U.S. Politicians Demand Probe of Equifax After Hack
15.9.2017 securityweek CyberCrime
A senior US senator called Wednesday for a federal investigation of credit rating agency Equifax after the company lost the personal data of 143 million customers to hackers.
Senator Mark Warner asked the Federal Trade Commission, one of the few bodies with oversight powers over loosely-regulated credit raters, to examine Equifax's security practices and its "widely-panned response" to consumers potentially impacted by the breach.
Warner, a member of the powerful Senate Banking Committee, accused the company of "exceptionally poor cybersecurity practices" that continued even after the hack became known.
He also said the company's woeful response to people whose data may have been lost -- including trying to charge them for protection -- was "alarming".
"The volume and sensitivity of the data potentially involved in this breach raises serious questions about whether firms like Equifax adequately protect the enormous amounts of sensitive data they gather and commercialize."
Equifax is one of the three major firms which collect consumers' financial data in order to rate their credit-worthiness to banks, home sellers, auto sellers and others who depend on consumer credit in marketing.
The data the company admitted to losing on September 7 includes people's names, social security numbers, addresses, credit card numbers, and other financial details.
Such data is often used by criminals to steal people's identities for financial gain.

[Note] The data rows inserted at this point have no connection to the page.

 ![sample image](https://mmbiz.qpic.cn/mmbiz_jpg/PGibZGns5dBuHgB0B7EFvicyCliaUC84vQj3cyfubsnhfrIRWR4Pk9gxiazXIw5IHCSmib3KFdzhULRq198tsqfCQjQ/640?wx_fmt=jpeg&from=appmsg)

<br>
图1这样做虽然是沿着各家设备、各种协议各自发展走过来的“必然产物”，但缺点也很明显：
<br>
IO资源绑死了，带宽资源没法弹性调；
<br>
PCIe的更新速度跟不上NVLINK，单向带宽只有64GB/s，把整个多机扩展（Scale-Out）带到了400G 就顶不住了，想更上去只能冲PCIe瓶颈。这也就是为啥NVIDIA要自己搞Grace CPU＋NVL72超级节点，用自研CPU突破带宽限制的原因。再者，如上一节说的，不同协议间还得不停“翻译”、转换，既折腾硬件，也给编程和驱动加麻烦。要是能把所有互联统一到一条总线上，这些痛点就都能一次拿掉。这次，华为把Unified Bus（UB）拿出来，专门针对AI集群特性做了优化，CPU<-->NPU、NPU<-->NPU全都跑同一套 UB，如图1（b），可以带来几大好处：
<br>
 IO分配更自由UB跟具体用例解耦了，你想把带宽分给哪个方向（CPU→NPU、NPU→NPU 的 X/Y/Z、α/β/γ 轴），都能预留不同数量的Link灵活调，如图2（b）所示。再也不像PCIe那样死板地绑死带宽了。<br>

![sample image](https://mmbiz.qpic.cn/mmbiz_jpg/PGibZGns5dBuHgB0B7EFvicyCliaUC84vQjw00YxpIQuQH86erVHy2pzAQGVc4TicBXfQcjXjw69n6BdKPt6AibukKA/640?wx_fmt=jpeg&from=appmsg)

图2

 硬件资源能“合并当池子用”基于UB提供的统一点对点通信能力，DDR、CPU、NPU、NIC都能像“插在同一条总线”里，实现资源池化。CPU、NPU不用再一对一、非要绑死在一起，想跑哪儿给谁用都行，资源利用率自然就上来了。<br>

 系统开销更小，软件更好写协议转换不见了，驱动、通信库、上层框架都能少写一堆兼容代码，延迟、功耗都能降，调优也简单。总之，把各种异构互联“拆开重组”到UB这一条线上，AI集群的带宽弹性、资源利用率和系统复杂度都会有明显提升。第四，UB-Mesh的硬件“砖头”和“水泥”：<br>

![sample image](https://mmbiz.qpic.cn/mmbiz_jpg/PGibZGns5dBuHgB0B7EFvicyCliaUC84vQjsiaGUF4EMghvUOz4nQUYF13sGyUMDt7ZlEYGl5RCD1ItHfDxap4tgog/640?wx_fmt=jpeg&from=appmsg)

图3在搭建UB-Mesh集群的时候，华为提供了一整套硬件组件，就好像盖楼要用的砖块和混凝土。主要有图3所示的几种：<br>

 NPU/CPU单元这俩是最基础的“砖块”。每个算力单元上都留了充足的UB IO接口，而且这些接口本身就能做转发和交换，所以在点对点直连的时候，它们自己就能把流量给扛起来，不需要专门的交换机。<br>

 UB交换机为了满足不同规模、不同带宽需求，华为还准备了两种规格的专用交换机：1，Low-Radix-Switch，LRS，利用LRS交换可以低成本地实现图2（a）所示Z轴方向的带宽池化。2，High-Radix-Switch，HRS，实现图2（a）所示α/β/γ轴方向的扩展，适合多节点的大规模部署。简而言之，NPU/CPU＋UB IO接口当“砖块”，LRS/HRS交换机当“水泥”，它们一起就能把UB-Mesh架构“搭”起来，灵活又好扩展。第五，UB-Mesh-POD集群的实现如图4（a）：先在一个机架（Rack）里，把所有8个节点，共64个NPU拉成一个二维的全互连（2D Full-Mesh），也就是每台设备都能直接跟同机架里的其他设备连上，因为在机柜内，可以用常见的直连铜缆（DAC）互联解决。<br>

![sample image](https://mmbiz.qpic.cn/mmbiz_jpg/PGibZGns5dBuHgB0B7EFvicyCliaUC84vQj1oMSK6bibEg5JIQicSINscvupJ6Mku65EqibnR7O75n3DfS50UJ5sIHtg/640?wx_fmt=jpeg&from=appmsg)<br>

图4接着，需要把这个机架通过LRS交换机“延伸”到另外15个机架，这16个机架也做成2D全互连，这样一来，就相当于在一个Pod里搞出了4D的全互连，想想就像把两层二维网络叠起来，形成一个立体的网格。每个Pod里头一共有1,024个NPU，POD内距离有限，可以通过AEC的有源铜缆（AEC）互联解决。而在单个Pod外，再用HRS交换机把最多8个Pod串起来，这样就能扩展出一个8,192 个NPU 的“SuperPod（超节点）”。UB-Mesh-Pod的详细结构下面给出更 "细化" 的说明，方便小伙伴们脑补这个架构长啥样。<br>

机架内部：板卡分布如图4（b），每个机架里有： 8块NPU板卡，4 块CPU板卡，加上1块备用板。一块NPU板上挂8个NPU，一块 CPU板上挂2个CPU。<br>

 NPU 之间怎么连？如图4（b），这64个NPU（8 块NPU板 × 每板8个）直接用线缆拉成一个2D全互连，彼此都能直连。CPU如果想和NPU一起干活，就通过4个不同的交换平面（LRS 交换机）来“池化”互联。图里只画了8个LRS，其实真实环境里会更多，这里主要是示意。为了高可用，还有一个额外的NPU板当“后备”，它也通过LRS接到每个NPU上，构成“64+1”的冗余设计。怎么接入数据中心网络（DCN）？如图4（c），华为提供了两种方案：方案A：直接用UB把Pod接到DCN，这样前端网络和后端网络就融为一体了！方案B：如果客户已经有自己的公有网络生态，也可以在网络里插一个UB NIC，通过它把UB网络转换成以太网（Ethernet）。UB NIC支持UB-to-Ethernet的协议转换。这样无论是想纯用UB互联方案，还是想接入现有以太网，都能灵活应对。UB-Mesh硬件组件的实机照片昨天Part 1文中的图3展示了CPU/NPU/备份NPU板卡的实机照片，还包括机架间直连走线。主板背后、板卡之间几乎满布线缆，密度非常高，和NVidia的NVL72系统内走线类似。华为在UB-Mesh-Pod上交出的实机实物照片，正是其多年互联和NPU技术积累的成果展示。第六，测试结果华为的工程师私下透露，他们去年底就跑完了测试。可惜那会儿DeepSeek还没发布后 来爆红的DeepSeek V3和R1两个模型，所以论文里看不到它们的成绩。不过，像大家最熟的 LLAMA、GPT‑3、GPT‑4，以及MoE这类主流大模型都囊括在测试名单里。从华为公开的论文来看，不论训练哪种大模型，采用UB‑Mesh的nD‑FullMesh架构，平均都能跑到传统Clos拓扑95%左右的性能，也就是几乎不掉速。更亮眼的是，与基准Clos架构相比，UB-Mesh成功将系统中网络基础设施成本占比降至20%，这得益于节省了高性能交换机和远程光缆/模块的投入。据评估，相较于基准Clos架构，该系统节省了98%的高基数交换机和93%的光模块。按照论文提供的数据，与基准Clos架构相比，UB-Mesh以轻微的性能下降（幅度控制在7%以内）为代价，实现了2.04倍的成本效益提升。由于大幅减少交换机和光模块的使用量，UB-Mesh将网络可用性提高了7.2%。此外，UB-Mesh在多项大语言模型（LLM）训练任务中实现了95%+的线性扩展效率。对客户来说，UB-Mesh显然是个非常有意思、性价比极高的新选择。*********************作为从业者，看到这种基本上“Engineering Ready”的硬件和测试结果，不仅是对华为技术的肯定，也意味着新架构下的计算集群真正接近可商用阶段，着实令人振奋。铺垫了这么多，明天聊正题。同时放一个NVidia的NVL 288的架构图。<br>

Although crucial to the smooth functioning of the US banking industry, credit rating agencies are little regulated, and Warner called for the FTC to take a stronger oversight role.
US officials are investigating the data hack but would not say Wednesday if they knew who was behind it, though foreign hackers are widely suspected.
The breach took place from mid-May through July 2017 via a website application vulnerability that US cyber security companies say they had identified in March.
Congress has expressed outrage at the hack and the company's management of it. Particular anger has been aimed at allegations that three Equifax officials sold their stock in the company before the hack was made public.
On Monday Senate Finance Committee Chairman Orrin Hatch and Ranking Member Ron Wyden called on Equifax to explain the breach and its actions to the committee.
"The scope and scale of this breach appears to make it one of the largest on record, and the sensitivity of the information compromised may make it the most costly to taxpayers and consumers," they told Equifax in a letter.